The country's policy environment is adopting global best practices for a diversified power generation mix. Still, opportunities exist for innovative leadership and greater regional coordination to help maintain South Africa's status as the region's powerhouse.
Fundamental transformation is taking place in the global energy landscape driven by factors such as evolving fuel market dynamics, climate change considerations, development and sustainability goals, and the rise of renewables.
This places onus on governments to optimise the management of available energy resources to promote growth and prosperity. A challenge South Africa, by all policy indications, is taking very seriously.
For decades the primary energy source in South Africa has been fossil-based coal, largely influenced by the availability of abundant domestic coal reserves. Limited availability of traditional natural gas supplies and a reliance on higher-cost imported oil also skewed the economics of generating assets towards coal. Nuclear energy has played a minor but important role, and more recently, renewables and waste resources have begun contributing to the grid.
However, South Africa's current ability to generate power is constrained, resulting in periods of load shedding when demand regularly outstrips supply, as was experienced over the past winter.
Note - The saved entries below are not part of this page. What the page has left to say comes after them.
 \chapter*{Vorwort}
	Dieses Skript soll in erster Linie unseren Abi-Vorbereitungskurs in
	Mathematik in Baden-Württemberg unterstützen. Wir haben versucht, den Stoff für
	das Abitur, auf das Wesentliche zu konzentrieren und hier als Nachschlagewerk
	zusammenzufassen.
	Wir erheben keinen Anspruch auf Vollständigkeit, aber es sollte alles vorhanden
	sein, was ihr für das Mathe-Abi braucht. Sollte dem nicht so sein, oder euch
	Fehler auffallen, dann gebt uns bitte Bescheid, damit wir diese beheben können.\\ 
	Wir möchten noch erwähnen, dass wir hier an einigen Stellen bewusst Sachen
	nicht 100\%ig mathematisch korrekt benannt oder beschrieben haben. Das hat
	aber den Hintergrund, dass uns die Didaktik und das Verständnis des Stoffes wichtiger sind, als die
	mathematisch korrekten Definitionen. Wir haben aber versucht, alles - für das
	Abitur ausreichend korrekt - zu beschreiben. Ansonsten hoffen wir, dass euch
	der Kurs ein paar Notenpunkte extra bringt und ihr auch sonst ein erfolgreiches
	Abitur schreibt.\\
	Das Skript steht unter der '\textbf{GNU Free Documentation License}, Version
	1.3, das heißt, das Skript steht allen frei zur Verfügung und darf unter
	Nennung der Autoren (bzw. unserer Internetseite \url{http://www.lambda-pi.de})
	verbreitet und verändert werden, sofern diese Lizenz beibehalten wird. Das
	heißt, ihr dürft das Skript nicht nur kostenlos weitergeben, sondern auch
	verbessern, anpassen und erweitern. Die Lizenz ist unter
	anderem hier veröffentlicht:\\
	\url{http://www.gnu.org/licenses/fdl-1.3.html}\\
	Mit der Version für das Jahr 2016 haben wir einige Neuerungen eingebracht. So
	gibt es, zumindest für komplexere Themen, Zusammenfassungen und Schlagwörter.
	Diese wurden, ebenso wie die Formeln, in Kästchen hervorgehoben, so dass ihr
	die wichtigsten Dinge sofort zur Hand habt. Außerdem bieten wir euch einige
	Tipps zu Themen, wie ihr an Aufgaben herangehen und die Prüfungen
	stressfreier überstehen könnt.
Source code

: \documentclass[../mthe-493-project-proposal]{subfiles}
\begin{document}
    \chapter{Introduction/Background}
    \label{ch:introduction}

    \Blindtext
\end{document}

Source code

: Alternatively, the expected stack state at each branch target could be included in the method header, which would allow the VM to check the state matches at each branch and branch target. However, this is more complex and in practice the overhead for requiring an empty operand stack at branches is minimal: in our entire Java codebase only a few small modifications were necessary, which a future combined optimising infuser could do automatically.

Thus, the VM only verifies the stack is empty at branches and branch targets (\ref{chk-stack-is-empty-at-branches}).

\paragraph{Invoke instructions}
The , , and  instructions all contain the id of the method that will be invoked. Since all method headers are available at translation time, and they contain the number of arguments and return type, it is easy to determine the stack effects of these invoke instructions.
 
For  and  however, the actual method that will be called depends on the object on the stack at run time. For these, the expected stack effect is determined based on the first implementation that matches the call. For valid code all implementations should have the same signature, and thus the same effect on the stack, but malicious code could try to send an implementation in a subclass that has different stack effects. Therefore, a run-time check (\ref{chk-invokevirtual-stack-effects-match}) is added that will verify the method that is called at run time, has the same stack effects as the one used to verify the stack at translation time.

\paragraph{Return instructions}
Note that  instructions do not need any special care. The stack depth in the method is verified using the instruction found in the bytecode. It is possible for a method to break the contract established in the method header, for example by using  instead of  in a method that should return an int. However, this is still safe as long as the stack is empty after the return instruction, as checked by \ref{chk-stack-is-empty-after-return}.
Ageing generation assets also create reliability and maintenance challenges, while the parallel success of a nationwide electrification programme has increased the overall demand for power.
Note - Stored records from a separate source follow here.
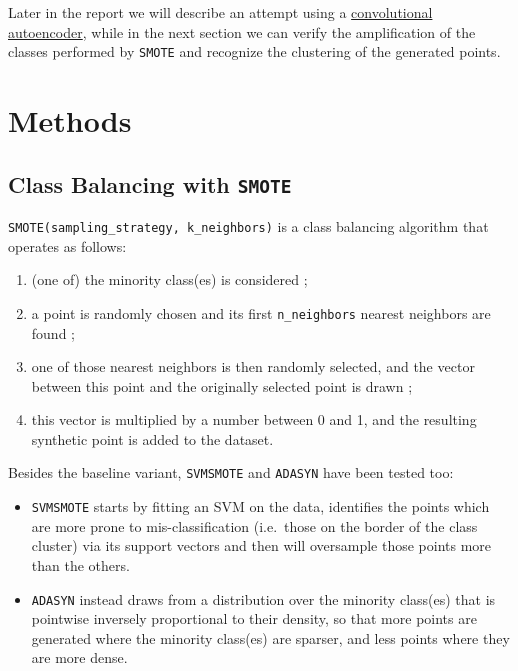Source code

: \documentclass{acm_proc_article-sp}
\providecommand{\tightlist}{%
  \setlength{\itemsep}{0pt}\setlength{\parskip}{0pt}}
\begin{document}
Later in the report we will describe an attempt using a
\protect\hyperlink{ae}{convolutional autoencoder}, while in the next
section we can verify the amplification of the classes performed by
\texttt{SMOTE} and recognize the clustering of the generated points.

\hypertarget{methods}{%
\section{Methods}\label{methods}}

\hypertarget{smote}{%
\subsection{\texorpdfstring{Class Balancing with
\texttt{SMOTE}}{Class Balancing with SMOTE}}\label{smote}}

\texttt{SMOTE(sampling\_strategy,\ k\_neighbors)} is a class balancing
algorithm that operates as follows:

\begin{enumerate}
\def\labelenumi{\arabic{enumi}.}
\tightlist
\item
  (one of) the minority class(es) is considered ;
\item
  a point is randomly chosen and its first \texttt{n\_neighbors} nearest
  neighbors are found ;
\item
  one of those nearest neighbors is then randomly selected, and the
  vector between this point and the originally selected point is drawn ;
\item
  this vector is multiplied by a number between 0 and 1, and the
  resulting synthetic point is added to the dataset.
\end{enumerate}

Besides the baseline variant, \texttt{SVMSMOTE} and \texttt{ADASYN} have
been tested too:

\begin{itemize}
\tightlist
\item
  \texttt{SVMSMOTE} starts by fitting an SVM on the data, identifies the
  points which are more prone to mis-classification (i.e.~those on the
  border of the class cluster) via its support vectors and then will
  oversample those points more than the others.
\item
  \texttt{ADASYN} instead draws from a distribution over the minority
  class(es) that is pointwise inversely proportional to their density,
  so that more points are generated where the minority class(es) are
  sparser, and less points where they are more dense.
\end{itemize}
\end{document}
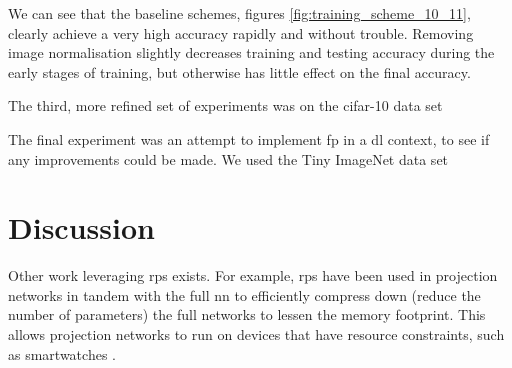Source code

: We can see that the baseline schemes, figures \ref{fig:training_scheme_10_11}, clearly achieve a very high accuracy rapidly and without trouble. Removing image normalisation slightly decreases training and testing accuracy during the early stages of training, but otherwise has little effect on the final accuracy.

The third, more refined set of experiments was on the \gls{cifar}-10 data set

The final experiment was an attempt to implement \gls{fp} in a \gls{dl} context, to see if any improvements could be made. We used the Tiny ImageNet data set

\section{Discussion}

Other work leveraging \gls{rp}s exists. For example, \gls{rp}s have been used in projection networks in tandem with the full \gls{nn} to efficiently compress down (reduce the number of parameters) the full networks to lessen the memory footprint. This allows projection networks to run on devices that have resource constraints, such as smartwatches \cite{projection_net}.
The immediate challenges facing South Africa's power sector have brought about calls by the Department of Energy for a significant transformation in the overall generation portfolio. In the medium term, things look positive as the power supply is increasingly stabilised by contributions from the Medupi and Kusile power stations.
There is also a renewed focus on generation asset maintenance, operational efficiency, and a world-class renewable energy programme.
Steps are under way to allow new independent power producers (IPPs) to contribute up to 17GW by 2022. In addition to overall capacity increases, South Africa aims to reduce the role of coal in the power generation mix from 84% to 48%.
This depicts a fundamental shift in the policy defining the generation capacity mix, the report maintains. A long-term vision of reducing the country's carbon footprint is reflected in South Africa's emphasis on including imported power, particularly hydro, into the future generation mix, a clear departure from the region's historic power flows.
Yet, the increase of natural gas and hydro resources is heavily reliant on countries such as Mozambique and the Democratic Republic of Congo, respectively, to complete development projects. Similarly, the construction costs of nuclear assets are relatively expensive compared to coal.
These factors imply that electricity generated by nuclear power plants will result in higher prices for end users in the near, but not necessarily, long term. It also reflects the ongoing challenges developing nations encounter when balancing an emphasis on greenhouse gas emission reduction against available energy resources within a country.
On the renewables front, the Renewable Energy Independent Power Producer Programme (REIPPP) has brought about liberalisation of the power sector mainly driven by the private sector and an enabling policy environment.
However, coal still remains an important factor in the South African power generation mix and opportunities exist to investment in technologies to produce energy from coal and coal equipment in a cleaner manner.
Use of technologies to reduce emissions from coal such as carbon capture and flue gas desulphurisation equipment should also be considered as part of the long term strategy. Although there are challenges, South Africa provides many opportunities for astute investors in the power sector.
Critical among the surmountable risks is a need for power sector investments to be coordinated with industrial investments and other infrastructure development programmes. This ensures capacity additions will service actual buyers, and that investments are not stranded by poor demand.